O sagrado 108 do Yoga - Pedro Kupfer


"O amigo praticante sabe que o 108 é um número sagrado no Yoga: tradicionalmente, se fazem 108 repetições de um mantra ao meditar, ou 108 ciclos da saudação ao sol em práticas especiais. Também sabe que asjapamālās, terços para meditação, têm 108 contas.

Ainda, que na espiritualidade da Índia, tanto no hinduísmo quanto no budismo, existem templos com 108 degraus, rituais onde se usam 108 yantras (diagramas para meditação), ou cerimônias onde há 108 altares para fazer oferendas ao fogo sagrado.

Há listas de 108 nomes que apontam para as diferentes manifestações do poder de cada deus hindu, e outros tantos caminhos para conecer cada um deles. O budismo menciona 108 virtudes que devem ser cultivadas e outras tantas imperfeições do caráter que precisam ser superadas para se alcançar o nirvāṇa, a iluminação.

Chegou a se perguntar qual é a razão disso? Embora várias interpretações tenham sido dadas, a mais convincente provém do jyotiśa, a tradição de observação dos astros da idade védica.

Os sábios daquele tempo, chamados ṛṣis, não somente praticavam Yoga, mas eram igualmente atentos observadores da natureza, que sempre perceberam como manifestação da ordem de Īśvara, a Consciência Ilimitada sempre presente, em tudo e em todos.

Eles compreenderam e nos legaram a visão dessa ordem, invariável e presente em todos os lugares, bem como perceberam as correlações e correspondências, entre as diferentes dimensões da criação, do infinitamente grande ao infinitesimalmente pequeno. Essas as correlações são chamadas bandhu, em sânscrito, e admitem em muitos casos expressões numéricas. O 108 é um deles.

108 ciclos até o sol.

Assim, esses sábios de outrora, através de observações a olho nu, chegaram à conclusão que em termos de diâmetro solar, a distância aproximada entre o sol e a terra é de 108 vezes o diâmetro do sol.
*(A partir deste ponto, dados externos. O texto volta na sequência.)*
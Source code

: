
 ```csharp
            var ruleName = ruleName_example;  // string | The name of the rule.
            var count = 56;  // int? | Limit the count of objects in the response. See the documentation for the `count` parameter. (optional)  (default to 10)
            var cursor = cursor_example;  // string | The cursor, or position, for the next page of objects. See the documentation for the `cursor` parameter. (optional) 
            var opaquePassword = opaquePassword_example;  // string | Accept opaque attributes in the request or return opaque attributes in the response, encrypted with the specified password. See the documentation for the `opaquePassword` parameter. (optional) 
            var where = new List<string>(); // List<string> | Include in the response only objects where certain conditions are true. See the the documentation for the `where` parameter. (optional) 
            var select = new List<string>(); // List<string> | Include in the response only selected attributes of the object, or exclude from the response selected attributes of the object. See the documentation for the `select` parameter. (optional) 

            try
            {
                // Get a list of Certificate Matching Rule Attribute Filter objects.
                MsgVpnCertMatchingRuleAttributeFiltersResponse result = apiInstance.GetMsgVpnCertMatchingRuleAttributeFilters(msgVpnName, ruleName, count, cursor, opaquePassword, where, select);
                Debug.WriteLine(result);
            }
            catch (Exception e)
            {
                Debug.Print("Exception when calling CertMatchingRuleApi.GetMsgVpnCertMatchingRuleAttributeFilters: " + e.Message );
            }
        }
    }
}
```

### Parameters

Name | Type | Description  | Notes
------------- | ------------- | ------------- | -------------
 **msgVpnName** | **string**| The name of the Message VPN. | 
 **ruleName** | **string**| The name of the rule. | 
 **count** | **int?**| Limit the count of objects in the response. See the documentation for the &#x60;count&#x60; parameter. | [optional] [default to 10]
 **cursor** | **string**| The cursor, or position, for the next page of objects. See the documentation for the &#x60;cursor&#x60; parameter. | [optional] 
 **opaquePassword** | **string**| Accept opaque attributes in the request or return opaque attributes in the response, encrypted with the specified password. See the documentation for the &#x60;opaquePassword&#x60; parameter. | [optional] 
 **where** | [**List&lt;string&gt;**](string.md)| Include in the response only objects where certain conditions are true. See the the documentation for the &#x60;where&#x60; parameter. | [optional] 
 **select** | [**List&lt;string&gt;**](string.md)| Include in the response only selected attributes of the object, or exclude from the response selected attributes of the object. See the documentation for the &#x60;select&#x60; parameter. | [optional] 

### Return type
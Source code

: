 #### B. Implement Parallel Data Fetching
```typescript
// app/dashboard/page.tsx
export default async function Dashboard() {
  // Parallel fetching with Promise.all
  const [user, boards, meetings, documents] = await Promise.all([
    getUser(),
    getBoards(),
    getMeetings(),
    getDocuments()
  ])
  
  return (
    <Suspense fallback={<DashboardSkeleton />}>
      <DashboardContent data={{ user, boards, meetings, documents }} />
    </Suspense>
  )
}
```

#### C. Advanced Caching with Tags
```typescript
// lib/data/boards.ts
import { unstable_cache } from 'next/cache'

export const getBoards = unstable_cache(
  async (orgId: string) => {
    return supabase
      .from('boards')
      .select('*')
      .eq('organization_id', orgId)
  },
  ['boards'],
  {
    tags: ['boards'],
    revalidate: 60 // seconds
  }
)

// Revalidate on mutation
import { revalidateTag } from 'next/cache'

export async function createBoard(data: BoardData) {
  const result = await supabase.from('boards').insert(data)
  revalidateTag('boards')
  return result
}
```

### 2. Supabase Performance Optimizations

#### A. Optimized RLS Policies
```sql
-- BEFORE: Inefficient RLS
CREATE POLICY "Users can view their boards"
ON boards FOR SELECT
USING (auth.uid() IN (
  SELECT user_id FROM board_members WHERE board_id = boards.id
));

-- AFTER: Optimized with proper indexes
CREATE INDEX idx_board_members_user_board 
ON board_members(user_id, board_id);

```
Descobriram também que a distância média entre a lua e a terra é de 108 vezes o diâmetro lunar. Esses valores se obtêm através de simples constatações visuais: colocando uma vara no chão e afastando-se dela 108 vezes a sua altura, aprecia-se o diâmetro aparente do sol ou da lua.

Essa é a razão pela qual o 108 é considerado sagrado, e pela qual as japamālās que mencionamos acima possuem 108 contas. 


Simbolicamente, completar uma volta de japamālā na meditação equivale a fazer uma jornada até o sol, fonte e origem da vida na terra. Por outro lado, como parte da correspondência entre o que está embaixo e o que está acima, 108 é o número que representa a região intermediária, chamada em sânscrito antarīkṣa, que fica entre o céu e a terra.

Desta forma, as 108 contas do terço de meditação representam o número equivalente de degraus que nos levam de volta ao Absoluto, de volta para casa. Esse passeio ritual é muito característico da cultura védica, berço do Yoga e é visível nas peregrinações a lugares sagrados como o Monte Kailash, no Tibete, considerado a moradia do deus Śiva, criador do Yoga, bem como em todo passeio em volta dos templos, que se faz completando um círculo em sentido horário em volta do sanctum santorum, o altar principal.

O alfabeto sânscrito e suas vibrações.

Além disso, há ainda outro motivo importante para considerar especial este número: 108 é o dobro de 54, o total das letras do alfabeto sânscrito. Se fazem 108 repetições de um mantra, ou do sūrya namaskār, a saudação ao sol, pois isso equivale, simbolicamente, a um passeio ritual aos limites da criação, com seu respectivo retorno.

Garuḍa é a águia mítica que serve de montaria ao deus Viṣṇu. Seu nome significa “asas da eloquência”, pois elas não são compostas de plumas, mas das sílabas do alfabeto sânscrito. Assim os 54 sons do sânscrito e os significados para os quais eles apontam são como as asas que nos permitem voar até todos os cantos da criação e, conhecendo a nós mesmos, conhecer tudo o que há para ser conhecido.

Diz a esse respeito a Chāṇḍogya Upaniṣad: “Conhecendo um único pote de argila, todos os objetos feitos desse material tornam-se conhecidos”.

Essa jornada chama-se parikrāma, circunvolução, e se faz tradicionalmente tanto nos templos como nas peregrinaçòes aos tīrthas, lugares sagrados da Índia. Interiormente, o yogi faz parikrāma no início de uma meditação ou no yoganidrā, levando a atenção sucessivamente para cada parte do seu corpo.

Munidos desse conhecimento, na próxima vez que nos depararmos com este número, poderemos lembrar que ele representa a jornada do caminhante em direção ao Absoluto. Com isso, a nossa caminhada poderá ficar mais significativa e inspiradora. Namaste!"